Very soon after the election of Haroun, the Sudanese President Omar Hassan al-Bashir – who is also being sought by the International Criminal Court for crimes against humanity – ordered the Sudan People’s Liberation Army North (SPLA-N), consisting mainly of people of Nuban ethnicity, to either lay down their arms or leave their homeland.
This was contrary to the peace agreement which required Sudan to integrate the rebel army with government forces over a brief period of some months. The SPLA-N and its volunteer army made up of merchants, shopkeepers and peasant farmers refused to disarm and began fighting for political reform.
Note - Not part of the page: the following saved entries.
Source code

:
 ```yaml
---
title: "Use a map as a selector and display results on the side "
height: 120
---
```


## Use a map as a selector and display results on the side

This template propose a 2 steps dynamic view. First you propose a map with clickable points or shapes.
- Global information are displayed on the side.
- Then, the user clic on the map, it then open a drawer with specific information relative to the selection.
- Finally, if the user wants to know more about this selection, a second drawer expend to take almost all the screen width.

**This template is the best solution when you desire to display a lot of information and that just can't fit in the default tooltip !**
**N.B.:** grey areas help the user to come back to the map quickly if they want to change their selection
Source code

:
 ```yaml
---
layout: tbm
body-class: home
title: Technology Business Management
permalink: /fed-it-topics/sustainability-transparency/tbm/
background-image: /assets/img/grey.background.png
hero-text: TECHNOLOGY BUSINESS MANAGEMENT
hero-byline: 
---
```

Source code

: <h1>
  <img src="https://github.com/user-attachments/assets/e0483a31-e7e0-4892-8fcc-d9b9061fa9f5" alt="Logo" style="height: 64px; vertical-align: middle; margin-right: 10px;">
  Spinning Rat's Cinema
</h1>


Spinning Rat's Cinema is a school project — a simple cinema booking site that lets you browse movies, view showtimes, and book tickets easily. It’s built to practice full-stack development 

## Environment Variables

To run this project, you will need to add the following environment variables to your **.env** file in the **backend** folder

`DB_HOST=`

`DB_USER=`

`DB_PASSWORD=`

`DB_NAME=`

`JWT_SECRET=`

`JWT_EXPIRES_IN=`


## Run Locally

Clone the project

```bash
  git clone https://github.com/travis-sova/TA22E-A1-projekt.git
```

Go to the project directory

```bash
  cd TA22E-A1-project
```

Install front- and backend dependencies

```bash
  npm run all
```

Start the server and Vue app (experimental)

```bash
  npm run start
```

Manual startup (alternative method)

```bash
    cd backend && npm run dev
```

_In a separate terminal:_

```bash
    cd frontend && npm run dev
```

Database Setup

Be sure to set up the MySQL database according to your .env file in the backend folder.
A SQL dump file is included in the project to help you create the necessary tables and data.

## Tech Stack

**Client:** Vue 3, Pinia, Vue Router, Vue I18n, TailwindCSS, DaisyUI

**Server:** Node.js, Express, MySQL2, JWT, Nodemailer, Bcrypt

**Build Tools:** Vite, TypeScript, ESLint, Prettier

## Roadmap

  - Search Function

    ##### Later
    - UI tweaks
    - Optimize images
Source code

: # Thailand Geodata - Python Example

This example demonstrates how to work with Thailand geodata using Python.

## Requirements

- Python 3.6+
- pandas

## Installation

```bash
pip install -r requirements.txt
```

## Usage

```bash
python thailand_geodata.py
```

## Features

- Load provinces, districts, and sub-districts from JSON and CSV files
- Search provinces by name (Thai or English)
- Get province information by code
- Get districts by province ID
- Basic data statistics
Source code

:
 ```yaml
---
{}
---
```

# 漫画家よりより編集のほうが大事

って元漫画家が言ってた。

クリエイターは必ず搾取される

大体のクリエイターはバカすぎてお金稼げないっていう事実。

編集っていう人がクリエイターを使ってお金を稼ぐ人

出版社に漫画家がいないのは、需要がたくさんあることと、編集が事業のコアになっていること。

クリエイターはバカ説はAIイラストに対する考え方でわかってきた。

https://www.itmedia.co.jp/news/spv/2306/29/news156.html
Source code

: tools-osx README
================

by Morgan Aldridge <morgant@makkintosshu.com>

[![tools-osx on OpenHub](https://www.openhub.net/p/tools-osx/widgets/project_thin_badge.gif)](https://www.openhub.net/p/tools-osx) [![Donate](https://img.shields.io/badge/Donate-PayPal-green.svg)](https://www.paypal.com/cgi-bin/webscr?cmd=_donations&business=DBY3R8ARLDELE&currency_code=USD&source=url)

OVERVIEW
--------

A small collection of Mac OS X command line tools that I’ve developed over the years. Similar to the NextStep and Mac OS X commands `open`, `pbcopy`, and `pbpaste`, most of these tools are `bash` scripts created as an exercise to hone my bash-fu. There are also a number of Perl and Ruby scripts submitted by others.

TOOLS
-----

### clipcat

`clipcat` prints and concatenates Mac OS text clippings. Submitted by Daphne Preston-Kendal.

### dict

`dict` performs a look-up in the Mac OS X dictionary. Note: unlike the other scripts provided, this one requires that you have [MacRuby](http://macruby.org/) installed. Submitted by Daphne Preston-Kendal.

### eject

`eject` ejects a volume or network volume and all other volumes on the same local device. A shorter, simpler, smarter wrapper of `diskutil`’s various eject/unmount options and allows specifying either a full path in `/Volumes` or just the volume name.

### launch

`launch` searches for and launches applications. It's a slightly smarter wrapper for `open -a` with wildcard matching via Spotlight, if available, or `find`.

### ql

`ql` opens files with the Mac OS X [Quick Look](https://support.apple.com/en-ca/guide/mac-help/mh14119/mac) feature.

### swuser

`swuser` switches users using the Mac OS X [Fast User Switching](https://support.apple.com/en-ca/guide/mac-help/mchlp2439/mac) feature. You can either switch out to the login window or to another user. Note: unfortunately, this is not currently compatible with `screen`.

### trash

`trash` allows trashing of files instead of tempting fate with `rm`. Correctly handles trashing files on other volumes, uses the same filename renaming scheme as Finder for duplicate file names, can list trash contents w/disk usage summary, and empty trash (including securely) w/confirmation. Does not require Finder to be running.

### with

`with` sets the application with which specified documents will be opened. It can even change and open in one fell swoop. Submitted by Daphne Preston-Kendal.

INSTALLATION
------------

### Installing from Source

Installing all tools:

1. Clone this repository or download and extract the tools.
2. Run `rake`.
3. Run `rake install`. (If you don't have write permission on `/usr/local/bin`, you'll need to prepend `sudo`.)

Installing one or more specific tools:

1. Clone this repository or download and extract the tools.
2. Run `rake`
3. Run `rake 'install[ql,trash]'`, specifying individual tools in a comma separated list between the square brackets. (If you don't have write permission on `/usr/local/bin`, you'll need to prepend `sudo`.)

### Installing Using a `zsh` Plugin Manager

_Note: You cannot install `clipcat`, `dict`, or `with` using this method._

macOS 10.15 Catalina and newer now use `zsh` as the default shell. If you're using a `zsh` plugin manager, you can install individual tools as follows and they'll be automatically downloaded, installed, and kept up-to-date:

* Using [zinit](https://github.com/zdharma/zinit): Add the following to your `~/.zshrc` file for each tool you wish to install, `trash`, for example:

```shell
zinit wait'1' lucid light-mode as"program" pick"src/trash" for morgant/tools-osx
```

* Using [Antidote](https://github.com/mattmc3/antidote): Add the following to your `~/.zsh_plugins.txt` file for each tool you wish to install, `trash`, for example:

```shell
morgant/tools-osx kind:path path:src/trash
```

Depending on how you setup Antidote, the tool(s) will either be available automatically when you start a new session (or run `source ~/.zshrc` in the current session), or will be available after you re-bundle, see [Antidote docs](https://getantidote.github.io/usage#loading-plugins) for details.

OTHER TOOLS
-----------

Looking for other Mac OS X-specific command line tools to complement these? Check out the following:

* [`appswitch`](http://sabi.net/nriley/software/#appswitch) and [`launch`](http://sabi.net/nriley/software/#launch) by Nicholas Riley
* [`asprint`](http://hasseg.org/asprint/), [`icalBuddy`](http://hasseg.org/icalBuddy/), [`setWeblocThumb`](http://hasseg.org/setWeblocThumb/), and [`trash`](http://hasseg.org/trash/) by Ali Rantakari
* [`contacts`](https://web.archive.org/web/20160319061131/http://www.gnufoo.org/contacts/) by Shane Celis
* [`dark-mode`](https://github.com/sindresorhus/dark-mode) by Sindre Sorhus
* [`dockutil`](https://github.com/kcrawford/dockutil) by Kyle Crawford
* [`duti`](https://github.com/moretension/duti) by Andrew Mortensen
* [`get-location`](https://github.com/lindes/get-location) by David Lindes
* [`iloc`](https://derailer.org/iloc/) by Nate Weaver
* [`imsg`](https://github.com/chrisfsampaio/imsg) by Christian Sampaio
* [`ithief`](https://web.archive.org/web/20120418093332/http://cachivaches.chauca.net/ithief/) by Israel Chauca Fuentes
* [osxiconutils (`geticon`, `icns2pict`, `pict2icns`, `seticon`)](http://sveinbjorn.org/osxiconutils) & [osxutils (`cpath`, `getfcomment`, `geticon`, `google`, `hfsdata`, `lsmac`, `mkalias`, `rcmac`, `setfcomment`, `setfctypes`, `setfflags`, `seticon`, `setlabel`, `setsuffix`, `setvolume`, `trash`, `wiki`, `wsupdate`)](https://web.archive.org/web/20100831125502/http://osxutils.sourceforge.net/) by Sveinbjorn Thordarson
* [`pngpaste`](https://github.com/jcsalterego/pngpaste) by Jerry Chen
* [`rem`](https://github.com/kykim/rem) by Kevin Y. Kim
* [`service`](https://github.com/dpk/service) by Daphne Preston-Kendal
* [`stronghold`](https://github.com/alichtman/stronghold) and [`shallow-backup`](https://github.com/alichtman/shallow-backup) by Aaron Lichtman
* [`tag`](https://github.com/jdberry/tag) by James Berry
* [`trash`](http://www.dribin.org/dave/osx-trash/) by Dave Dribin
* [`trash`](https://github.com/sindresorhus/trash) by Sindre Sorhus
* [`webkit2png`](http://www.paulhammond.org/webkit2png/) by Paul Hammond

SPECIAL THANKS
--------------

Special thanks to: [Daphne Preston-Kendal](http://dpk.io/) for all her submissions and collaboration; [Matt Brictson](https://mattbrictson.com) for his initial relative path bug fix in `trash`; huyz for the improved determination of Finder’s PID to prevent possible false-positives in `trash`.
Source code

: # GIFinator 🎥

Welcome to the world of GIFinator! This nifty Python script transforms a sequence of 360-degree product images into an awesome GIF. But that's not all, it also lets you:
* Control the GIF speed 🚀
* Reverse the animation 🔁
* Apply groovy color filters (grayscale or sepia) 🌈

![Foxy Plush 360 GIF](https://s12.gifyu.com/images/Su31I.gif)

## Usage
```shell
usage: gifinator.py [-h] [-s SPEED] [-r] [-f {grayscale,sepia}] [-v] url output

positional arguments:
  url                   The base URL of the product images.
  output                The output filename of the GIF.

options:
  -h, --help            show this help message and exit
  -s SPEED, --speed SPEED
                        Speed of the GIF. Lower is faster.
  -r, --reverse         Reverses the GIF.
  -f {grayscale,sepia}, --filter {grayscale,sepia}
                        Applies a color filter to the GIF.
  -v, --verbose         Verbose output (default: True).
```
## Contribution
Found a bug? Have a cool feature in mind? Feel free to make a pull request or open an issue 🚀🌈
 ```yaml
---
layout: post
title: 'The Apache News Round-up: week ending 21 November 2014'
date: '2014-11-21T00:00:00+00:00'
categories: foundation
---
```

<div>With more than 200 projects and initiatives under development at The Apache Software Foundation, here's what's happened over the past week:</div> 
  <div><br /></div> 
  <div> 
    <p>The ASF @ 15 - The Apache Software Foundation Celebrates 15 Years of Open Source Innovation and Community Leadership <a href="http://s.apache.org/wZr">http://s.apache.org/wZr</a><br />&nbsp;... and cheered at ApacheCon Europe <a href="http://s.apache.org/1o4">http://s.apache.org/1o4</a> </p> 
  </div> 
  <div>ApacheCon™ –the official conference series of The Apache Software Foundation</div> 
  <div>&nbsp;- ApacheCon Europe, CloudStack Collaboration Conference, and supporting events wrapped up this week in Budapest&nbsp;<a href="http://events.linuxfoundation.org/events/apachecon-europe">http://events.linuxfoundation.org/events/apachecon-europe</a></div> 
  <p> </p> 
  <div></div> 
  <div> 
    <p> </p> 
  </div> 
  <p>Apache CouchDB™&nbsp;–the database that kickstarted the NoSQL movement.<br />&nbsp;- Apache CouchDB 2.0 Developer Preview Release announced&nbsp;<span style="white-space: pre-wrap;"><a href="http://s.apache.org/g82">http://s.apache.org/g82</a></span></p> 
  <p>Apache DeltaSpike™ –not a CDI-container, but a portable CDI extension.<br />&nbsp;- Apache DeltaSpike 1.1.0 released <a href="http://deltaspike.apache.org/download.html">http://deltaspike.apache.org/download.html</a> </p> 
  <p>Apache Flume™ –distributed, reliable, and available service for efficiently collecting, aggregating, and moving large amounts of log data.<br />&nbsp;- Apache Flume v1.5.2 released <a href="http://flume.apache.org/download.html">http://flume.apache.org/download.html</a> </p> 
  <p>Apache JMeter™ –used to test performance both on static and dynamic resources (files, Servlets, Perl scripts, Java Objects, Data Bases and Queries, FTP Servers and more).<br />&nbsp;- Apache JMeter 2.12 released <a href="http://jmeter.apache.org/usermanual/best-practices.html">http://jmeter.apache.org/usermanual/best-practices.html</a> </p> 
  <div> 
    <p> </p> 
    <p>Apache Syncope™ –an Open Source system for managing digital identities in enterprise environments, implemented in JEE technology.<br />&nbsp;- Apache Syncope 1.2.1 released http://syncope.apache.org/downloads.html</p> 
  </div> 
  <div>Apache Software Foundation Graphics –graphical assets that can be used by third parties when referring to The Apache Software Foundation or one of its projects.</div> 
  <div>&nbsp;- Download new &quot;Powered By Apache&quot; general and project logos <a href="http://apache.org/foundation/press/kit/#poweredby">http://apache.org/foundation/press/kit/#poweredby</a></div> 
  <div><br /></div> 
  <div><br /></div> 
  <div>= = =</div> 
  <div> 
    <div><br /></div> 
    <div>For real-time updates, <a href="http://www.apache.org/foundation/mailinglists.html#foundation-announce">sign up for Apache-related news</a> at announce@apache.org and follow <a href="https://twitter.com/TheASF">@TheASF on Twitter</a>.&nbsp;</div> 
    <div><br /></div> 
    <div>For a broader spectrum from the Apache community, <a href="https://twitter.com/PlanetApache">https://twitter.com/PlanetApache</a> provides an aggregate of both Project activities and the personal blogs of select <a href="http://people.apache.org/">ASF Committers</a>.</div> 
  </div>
Sudan’s army conducted an aerial campaign of destruction of property using Antonov Tranport planes adapted for bombing. Many witnesses also report the use cluster bombs, looting and house to house killing, randomly targeting the Nuban and pro-SPLA-N supporters across South Kordofan. Civilians fled to caves in the Nuba Mountains to avoid the aerial bombardment. Humanitarian aid organizations pulled out their workers and the government of Sudan banned journalists from entering the region.
The conflict exploded in 2011 between the Khartoum government and the rebel army SPLA-N, and involved more than 700,000 people, creating 400,000 IDPs (internally displaced refugees) of which 68,000 have reached the Yida refugee camp, in South Sudan.
Nowadays there is no reliable data on the number of people who have lost limbs, or been physically affected in other ways, since the war began in the Nuba Mountain region in June of 2011. Some people are injured or killed by shrapnel, others detonate unexploded rockets and bombs hidden just beneath the ground accidentally.
To this day it remains illegal for NGOs to work in the field and for journalists, both national and international, to report on the rebellion taking place in the Nuba Mountains.